Go through the records and report each line holding the string "posiada".
[[ Dataset records, beginning ]]
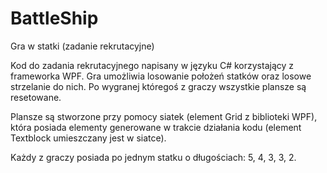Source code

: # BattleShip
Gra w statki (zadanie rekrutacyjne)


Kod do zadania rekrutacyjnego napisany w języku C# korzystający z frameworka WPF. Gra umożliwia losowanie położeń statków oraz losowe strzelanie do nich.
Po wygranej któregoś z graczy wszystkie plansze są resetowane.

Plansze są stworzone przy pomocy siatek (element Grid z biblioteki WPF), która posiada elementy generowane w trakcie działania kodu (element Textblock umieszczany jest w siatce).

Każdy z graczy posiada po jednym statku o długościach: 5, 4, 3, 3, 2.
[[ Dataset records, end ]]
▶ [Solution to the problem]:
Plansze są stworzone przy pomocy siatek (element Grid z biblioteki WPF), która posiada elementy generowane w trakcie działania kodu (element Textblock umieszczany jest w siatce).
Każdy z graczy posiada po jednym statku o długościach: 5, 4, 3, 3, 2.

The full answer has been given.